EXERCISE BRIEF. Copy each line below that has "There".

DATASET EXTRACT.
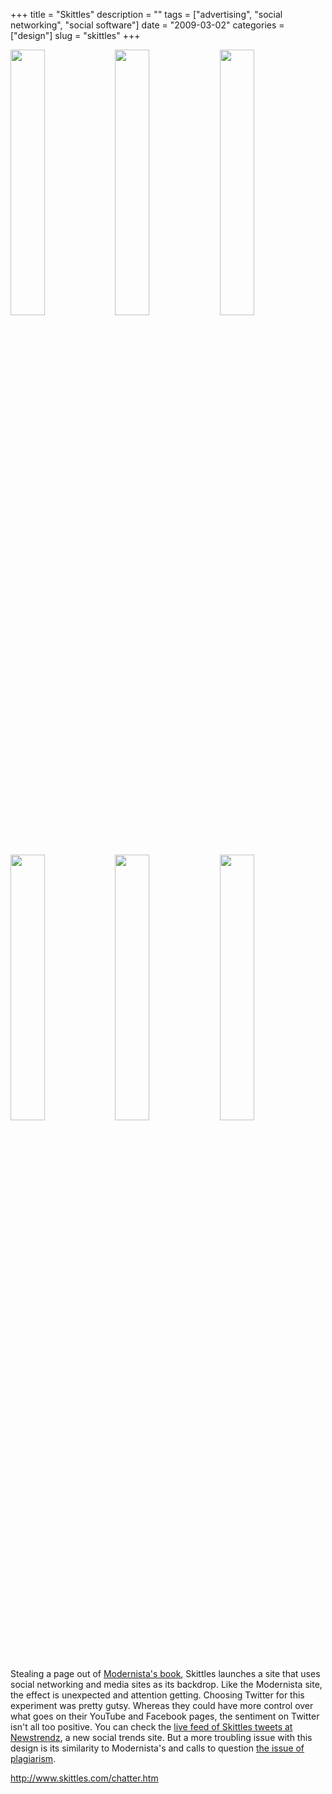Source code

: +++
title = "Skittles"
description = ""
tags = ["advertising", "social networking", "social software"]
date = "2009-03-02"
categories = ["design"]
slug = "skittles"
+++


<div id="screens-thumbs" class="clearfix mt1-5">
<a href="//media.konigi.com/design/skittles-1.jpg" class="group" rel="group"><img src="//media.konigi.com/design/skittles-1.png" alt="" class="thumb" style="width: 33%; max-width: 33%;padding: 0 1px 1px 0" /></a><a href="//media.konigi.com/design/skittles-2.jpg" class="group" rel="group"><img src="//media.konigi.com/design/skittles-2.png" alt="" class="thumb" style="width: 33%; max-width: 33%;padding: 0 1px 1px 0" /></a><a href="//media.konigi.com/design/skittles-3.jpg" class="group" rel="group"><img src="//media.konigi.com/design/skittles-3.png" alt="" class="thumb" style="width: 33%; max-width: 33%;padding: 0 1px 1px 0" /></a><a href="//media.konigi.com/design/skittles-4.jpg" class="group" rel="group"><img src="//media.konigi.com/design/skittles-4.png" alt="" class="thumb" style="width: 33%; max-width: 33%;padding: 0 1px 1px 0" /></a><a href="//media.konigi.com/design/skittles-5.jpg" class="group" rel="group"><img src="//media.konigi.com/design/skittles-5.png" alt="" class="thumb" style="width: 33%; max-width: 33%;padding: 0 1px 1px 0" /></a><a href="//media.konigi.com/design/skittles-6.jpg" class="group" rel="group"><img src="//media.konigi.com/design/skittles-6.png" alt="" class="thumb" style="width: 33%; max-width: 33%;padding: 0 1px 1px 0" /></a>
</div>   
<p>Stealing a page out of <a href="modernista.html">Modernista's book</a>, Skittles launches a site that uses social networking and media sites as its backdrop. Like the Modernista site, the effect is unexpected and attention getting. Choosing Twitter for this experiment was pretty gutsy. Whereas they could have more control over what goes on their YouTube and Facebook pages, the sentiment on Twitter isn't all too positive. You can check the <a href="http://newstrendz.com/trend/3343/skittles/twitter">live feed of Skittles tweets at Newstrendz</a>, a new social trends site. But a more troubling issue with this design is its similarity to Modernista's and calls to question <a href="../notebook/plagiarism-vs-inspiration.html">the issue of plagiarism</a>. </p>
<p><a href="http://www.skittles.com/chatter.htm">http://www.skittles.com/chatter.htm</a></p>  
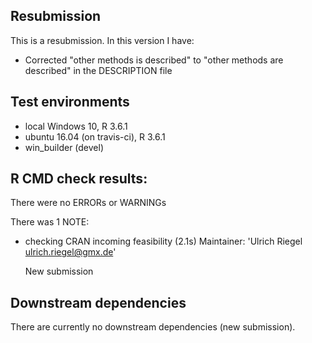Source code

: ## Resubmission
This is a resubmission. In this version I have:

* Corrected "other methods is described" to "other methods are described" in the DESCRIPTION file

## Test environments

* local Windows 10, R 3.6.1
* ubuntu 16.04 (on travis-ci), R 3.6.1
* win_builder (devel)

## R CMD check results:

There were no ERRORs or WARNINGs

There was 1 NOTE:

*  checking CRAN incoming feasibility (2.1s)
   Maintainer: 'Ulrich Riegel <ulrich.riegel@gmx.de>'
   
   New submission

## Downstream dependencies

There are currently no downstream dependencies (new submission).
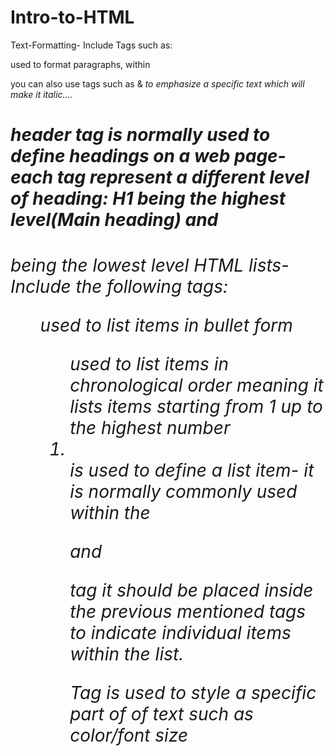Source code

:# Intro-to-HTML
Text-Formatting- Include Tags such as:

<p> used to format paragraphs, within <p> you can also use tags such as <em></em> & <i> to emphasize a specific text which will make it italic....
  
<H1> header tag is normally used to define headings on a web page- each tag represent a different level of heading: H1 being the highest level(Main heading) and <H6> being the lowest level 
HTML lists- Include the following tags:
<ul> used to list items in bullet form
<ol> used to list items in chronological order meaning it lists items starting from 1 up to the highest number
<li></li> is used to define a list item- it is normally commonly used within the <ul></ul> and <ol></ol> tag it should be placed inside the previous mentioned tags to indicate individual items within the list.



<span></span> Tag is used to style a specific part of of text such as color/font size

RESPONSE.
There were no ERRORs or WARNINGs
There was 1 NOTE:
There are currently no downstream dependencies (new submission).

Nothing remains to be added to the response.